Challenge 8 Post: Joining FAOSTAT Datasets

challenge_8
faostat
Joining Data
Author

Hunter Major

Published

June 27, 2023

library(tidyverse)
library(ggplot2)
library(readxl)
library(readr)
library(lubridate)
library(dplyr)
library(tidyr)
knitr::opts_chunk$set(echo = TRUE, warning=FALSE, message=FALSE)

Challenge Overview

Today’s challenge is to:

  1. read in multiple data sets, and describe the data set using both words and any supporting information (e.g., tables, etc)
  2. tidy data (as needed, including sanity checks)
  3. mutate variables as needed (including sanity checks)
  4. join two or more data sets and analyze some aspect of the joined data

(be sure to only include the category tags for the data you use!)

Read in data

Read in one (or more) of the following datasets, using the correct R package and command.
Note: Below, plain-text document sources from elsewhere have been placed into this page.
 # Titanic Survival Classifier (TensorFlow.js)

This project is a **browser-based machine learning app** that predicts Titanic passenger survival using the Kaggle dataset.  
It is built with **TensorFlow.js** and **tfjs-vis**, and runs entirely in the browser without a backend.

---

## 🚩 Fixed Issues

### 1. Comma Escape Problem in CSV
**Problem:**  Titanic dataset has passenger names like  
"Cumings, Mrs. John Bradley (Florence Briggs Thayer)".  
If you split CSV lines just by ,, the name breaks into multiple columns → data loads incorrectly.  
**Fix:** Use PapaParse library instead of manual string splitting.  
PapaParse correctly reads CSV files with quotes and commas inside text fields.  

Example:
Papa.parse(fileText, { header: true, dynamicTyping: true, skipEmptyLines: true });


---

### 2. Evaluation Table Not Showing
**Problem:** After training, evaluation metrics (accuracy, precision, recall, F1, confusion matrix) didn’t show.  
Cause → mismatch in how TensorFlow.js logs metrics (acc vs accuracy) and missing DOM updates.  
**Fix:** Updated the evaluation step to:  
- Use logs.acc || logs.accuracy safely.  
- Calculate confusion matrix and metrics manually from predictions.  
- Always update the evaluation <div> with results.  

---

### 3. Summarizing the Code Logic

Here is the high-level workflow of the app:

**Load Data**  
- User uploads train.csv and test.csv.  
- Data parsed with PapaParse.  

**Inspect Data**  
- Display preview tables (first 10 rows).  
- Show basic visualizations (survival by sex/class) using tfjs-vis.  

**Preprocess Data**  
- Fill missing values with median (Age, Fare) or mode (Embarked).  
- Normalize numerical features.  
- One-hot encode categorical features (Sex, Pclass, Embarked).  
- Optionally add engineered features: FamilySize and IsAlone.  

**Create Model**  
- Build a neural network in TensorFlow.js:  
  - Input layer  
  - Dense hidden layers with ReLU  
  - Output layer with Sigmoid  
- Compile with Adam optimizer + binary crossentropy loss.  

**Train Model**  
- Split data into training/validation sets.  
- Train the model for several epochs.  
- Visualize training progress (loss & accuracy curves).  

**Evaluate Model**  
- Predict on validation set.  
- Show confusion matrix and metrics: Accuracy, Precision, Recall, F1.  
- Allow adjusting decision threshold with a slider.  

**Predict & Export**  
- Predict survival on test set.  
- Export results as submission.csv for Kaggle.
  • Today, I’ll be reading in faostat ⭐⭐
cattledairy <-read_csv("_data/FAOSTAT_cattle_dairy.csv")
cattledairy
countrygroups <- read_csv ("_data/FAOSTAT_country_groups.csv")
countrygroups
dim(cattledairy)
[1] 36449    14
head(cattledairy)
str(cattledairy)
spc_tbl_ [36,449 × 14] (S3: spec_tbl_df/tbl_df/tbl/data.frame)
 $ Domain Code     : chr [1:36449] "QL" "QL" "QL" "QL" ...
 $ Domain          : chr [1:36449] "Livestock Primary" "Livestock Primary" "Livestock Primary" "Livestock Primary" ...
 $ Area Code       : num [1:36449] 2 2 2 2 2 2 2 2 2 2 ...
 $ Area            : chr [1:36449] "Afghanistan" "Afghanistan" "Afghanistan" "Afghanistan" ...
 $ Element Code    : num [1:36449] 5318 5420 5510 5318 5420 ...
 $ Element         : chr [1:36449] "Milk Animals" "Yield" "Production" "Milk Animals" ...
 $ Item Code       : num [1:36449] 882 882 882 882 882 882 882 882 882 882 ...
 $ Item            : chr [1:36449] "Milk, whole fresh cow" "Milk, whole fresh cow" "Milk, whole fresh cow" "Milk, whole fresh cow" ...
 $ Year Code       : num [1:36449] 1961 1961 1961 1962 1962 ...
 $ Year            : num [1:36449] 1961 1961 1961 1962 1962 ...
 $ Unit            : chr [1:36449] "Head" "hg/An" "tonnes" "Head" ...
 $ Value           : num [1:36449] 700000 5000 350000 700000 5000 ...
 $ Flag            : chr [1:36449] "F" "Fc" "F" "F" ...
 $ Flag Description: chr [1:36449] "FAO estimate" "Calculated data" "FAO estimate" "FAO estimate" ...
 - attr(*, "spec")=
  .. cols(
  ..   `Domain Code` = col_character(),
  ..   Domain = col_character(),
  ..   `Area Code` = col_double(),
  ..   Area = col_character(),
  ..   `Element Code` = col_double(),
  ..   Element = col_character(),
  ..   `Item Code` = col_double(),
  ..   Item = col_character(),
  ..   `Year Code` = col_double(),
  ..   Year = col_double(),
  ..   Unit = col_character(),
  ..   Value = col_double(),
  ..   Flag = col_character(),
  ..   `Flag Description` = col_character()
  .. )
 - attr(*, "problems")=<externalptr> 
dim(countrygroups)
[1] 1943    7
head(countrygroups)
str(countrygroups)
spc_tbl_ [1,943 × 7] (S3: spec_tbl_df/tbl_df/tbl/data.frame)
 $ Country Group Code: num [1:1943] 5100 5100 5100 5100 5100 5100 5100 5100 5100 5100 ...
 $ Country Group     : chr [1:1943] "Africa" "Africa" "Africa" "Africa" ...
 $ Country Code      : num [1:1943] 4 7 53 20 233 29 35 32 37 39 ...
 $ Country           : chr [1:1943] "Algeria" "Angola" "Benin" "Botswana" ...
 $ M49 Code          : chr [1:1943] "012" "024" "204" "072" ...
 $ ISO2 Code         : chr [1:1943] "DZ" "AO" "BJ" "BW" ...
 $ ISO3 Code         : chr [1:1943] "DZA" "AGO" "BEN" "BWA" ...
 - attr(*, "spec")=
  .. cols(
  ..   `Country Group Code` = col_double(),
  ..   `Country Group` = col_character(),
  ..   `Country Code` = col_double(),
  ..   Country = col_character(),
  ..   `M49 Code` = col_character(),
  ..   `ISO2 Code` = col_character(),
  ..   `ISO3 Code` = col_character()
  .. )
 - attr(*, "problems")=<externalptr> 

Briefly describe the data

These FAOSTAT datasets are likely sourced from the United Nation’s Food and Agriculture Association (FAO). They provide information about the livestock and agriculture of various nations.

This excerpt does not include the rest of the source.